While an American force prepared for an advance on Montreal in Lower Canada, Major-General William Henry Harrison crossed the Detroit River. His force of 3,500 pursued a combined group of British regulars and Shawnee warriors. The British commander, Major-General Henry Procter, had only 877 men of the 41st Regiment under his command. Tecumseh led 1,000 warriors.
Major-General Procter retreated to the east, while Tecumseh wanted to confront the American force. Finally, the Shawnee leader convinced Procter to make a stand near Moraviatown, a community on the Thames River. On 5 October 1813, the British regulars, flanked by the Shawnee and their allies, were deployed in a clearing.
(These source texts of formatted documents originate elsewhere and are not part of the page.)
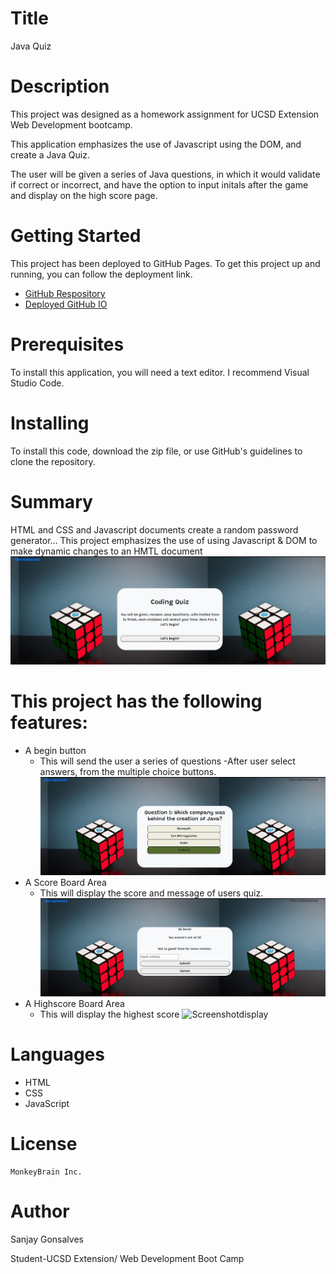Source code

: # Title
Java Quiz

# Description
This project was designed as a homework assignment for UCSD Extension Web Development bootcamp.

This application emphasizes the use of Javascript using the DOM, and create a Java Quiz.

The user will be given a series of Java questions, in which it would validate if correct or incorrect, and have the option to input initals after the game and display on the high score page.

# Getting Started
This project has been deployed to GitHub Pages. To get this project up and running, you can follow the deployment link.
   + [GitHub Respository]() 
   + [Deployed GitHub IO]()

# Prerequisites
To install this application, you will need a text editor. I recommend Visual Studio Code.

# Installing
To install this code, download the zip file, or use GitHub's guidelines to clone the repository.

# Summary
HTML and CSS and Javascript documents create a random password generator...
This project emphasizes the use of using Javascript & DOM to make dynamic changes to an HMTL document
  ![ScreenshotIntro](https://github.com/sanjay1626/JavaQuiz/blob/main/assests/Screenshot1.jpg)

# This project has the following features:
+ A begin button
    - This will send the user a series of questions
    -After user select answers, from the multiple choice buttons.
    ![ScreenshotQuestions](https://github.com/sanjay1626/JavaQuiz/blob/main/assests/Screenshot2.jpg)
+ A Score Board Area
    - This will display the score and message of users quiz.
     ![Screenshotdisplay](https://github.com/sanjay1626/JavaQuiz/blob/main/assests/Screenshot3.jpg)
+ A Highscore Board Area
    - This will display the highest score
     ![Screenshotdisplay]()

  
# Languages
  + HTML
  + CSS
  + JavaScript
      
# License
    MonkeyBrain Inc. 

# Author
  Sanjay Gonsalves
  
  Student-UCSD Extension/
  Web Development Boot Camp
The American commander, Major-General Harrison, executed a well-planned attack with infantry and cavalry forces. Almost as soon as the fighting started, Procter ordered his troops to retreat. The British withdrawal left the Shawnee to face the American onslaught alone. The Shawnee continued to fight until Tecumseh was mortally wounded. They then hastily left the battle carrying the body of their fallen leader.
Tecumseh's decision to continue fighting after the British had withdrawn saved Procter's force from annihilation. The Americans were too occupied with the Shawnee to organize a pursuit of the British troops. With the death of Tecumseh, however, the Shawnee Confederacy dissolved and the British lost a valuable ally.